### What the task requires:
Tally every line of the entries that contains the string "information", then reply with only that number.

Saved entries

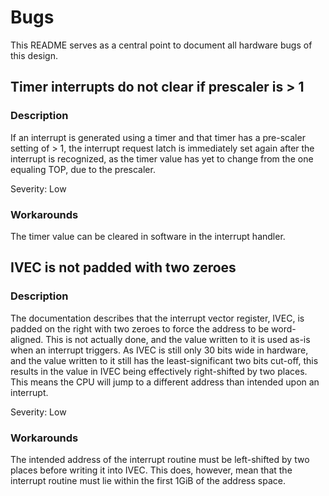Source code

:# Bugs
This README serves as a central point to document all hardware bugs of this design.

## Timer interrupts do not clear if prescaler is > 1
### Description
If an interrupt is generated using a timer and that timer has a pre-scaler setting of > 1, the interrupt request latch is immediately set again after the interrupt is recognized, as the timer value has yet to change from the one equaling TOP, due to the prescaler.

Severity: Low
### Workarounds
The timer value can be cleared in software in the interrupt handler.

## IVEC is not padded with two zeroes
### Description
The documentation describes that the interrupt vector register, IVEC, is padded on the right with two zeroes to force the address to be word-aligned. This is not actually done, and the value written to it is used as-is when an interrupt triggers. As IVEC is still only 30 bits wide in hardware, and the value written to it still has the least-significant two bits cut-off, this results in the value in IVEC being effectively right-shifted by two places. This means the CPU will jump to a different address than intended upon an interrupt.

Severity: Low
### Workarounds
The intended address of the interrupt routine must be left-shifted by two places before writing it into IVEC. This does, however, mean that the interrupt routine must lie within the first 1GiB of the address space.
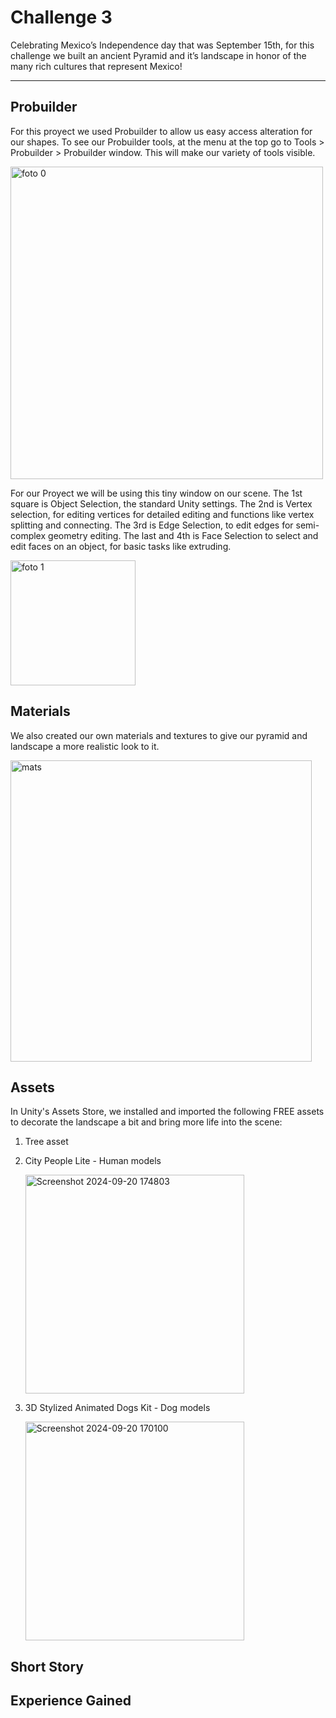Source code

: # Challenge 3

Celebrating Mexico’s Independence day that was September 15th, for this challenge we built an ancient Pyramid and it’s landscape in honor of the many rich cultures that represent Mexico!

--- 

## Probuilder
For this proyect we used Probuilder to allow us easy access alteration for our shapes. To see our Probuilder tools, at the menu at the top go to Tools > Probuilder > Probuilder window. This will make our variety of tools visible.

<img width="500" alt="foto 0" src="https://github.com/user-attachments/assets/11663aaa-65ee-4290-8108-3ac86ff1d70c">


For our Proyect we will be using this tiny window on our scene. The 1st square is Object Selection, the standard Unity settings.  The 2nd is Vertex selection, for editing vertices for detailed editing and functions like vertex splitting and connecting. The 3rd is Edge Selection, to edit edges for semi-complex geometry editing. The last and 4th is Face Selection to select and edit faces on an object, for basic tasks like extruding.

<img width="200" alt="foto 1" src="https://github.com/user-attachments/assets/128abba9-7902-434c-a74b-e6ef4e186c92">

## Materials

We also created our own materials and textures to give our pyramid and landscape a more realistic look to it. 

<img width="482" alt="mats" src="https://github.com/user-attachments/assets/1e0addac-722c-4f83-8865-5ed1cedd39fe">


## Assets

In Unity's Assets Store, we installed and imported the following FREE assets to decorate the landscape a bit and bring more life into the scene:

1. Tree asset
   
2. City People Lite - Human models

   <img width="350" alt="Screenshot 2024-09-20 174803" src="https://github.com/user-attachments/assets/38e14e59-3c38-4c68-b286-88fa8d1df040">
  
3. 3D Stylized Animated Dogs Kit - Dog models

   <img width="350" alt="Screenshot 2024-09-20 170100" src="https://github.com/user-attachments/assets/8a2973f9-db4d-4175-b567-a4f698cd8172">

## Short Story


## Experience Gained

* * *

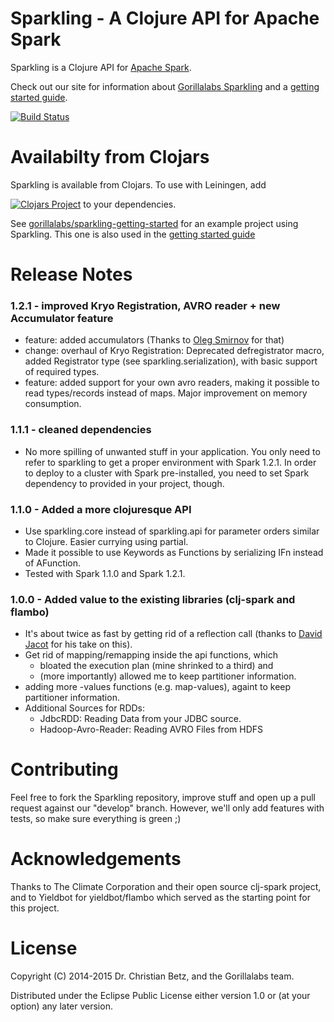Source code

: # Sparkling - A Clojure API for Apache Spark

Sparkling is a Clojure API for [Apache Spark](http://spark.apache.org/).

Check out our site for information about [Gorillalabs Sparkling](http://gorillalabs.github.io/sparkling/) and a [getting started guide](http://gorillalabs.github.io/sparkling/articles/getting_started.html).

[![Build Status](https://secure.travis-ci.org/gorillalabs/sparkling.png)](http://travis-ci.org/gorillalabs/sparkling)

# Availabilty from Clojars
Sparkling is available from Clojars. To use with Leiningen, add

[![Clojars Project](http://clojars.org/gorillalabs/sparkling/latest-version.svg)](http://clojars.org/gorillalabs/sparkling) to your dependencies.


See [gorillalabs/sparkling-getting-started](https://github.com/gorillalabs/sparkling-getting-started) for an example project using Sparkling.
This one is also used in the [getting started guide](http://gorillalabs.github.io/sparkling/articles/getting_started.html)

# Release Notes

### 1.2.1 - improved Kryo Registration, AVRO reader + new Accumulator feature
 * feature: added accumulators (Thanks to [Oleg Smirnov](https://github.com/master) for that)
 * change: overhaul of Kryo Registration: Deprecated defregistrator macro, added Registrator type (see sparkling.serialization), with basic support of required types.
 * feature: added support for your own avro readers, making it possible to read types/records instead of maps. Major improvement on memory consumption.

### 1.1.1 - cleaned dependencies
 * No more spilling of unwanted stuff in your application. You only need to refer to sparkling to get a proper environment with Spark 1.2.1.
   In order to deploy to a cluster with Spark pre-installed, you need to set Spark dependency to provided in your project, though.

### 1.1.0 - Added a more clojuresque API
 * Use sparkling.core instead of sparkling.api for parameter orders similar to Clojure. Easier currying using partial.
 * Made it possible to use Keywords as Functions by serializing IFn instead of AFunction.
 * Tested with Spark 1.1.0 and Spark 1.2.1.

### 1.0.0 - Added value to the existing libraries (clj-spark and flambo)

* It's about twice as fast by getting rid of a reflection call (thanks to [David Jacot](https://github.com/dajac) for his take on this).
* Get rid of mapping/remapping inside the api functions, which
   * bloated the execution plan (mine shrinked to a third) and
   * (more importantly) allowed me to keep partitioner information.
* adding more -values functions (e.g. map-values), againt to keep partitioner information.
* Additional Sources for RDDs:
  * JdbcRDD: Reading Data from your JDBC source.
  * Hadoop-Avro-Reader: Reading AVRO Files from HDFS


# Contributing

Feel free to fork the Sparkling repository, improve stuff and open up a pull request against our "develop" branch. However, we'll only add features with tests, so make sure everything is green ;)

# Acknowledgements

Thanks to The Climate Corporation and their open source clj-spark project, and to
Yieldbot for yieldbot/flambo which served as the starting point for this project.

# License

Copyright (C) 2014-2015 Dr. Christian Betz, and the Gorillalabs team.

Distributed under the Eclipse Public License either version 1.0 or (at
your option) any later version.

### Exercise response:
3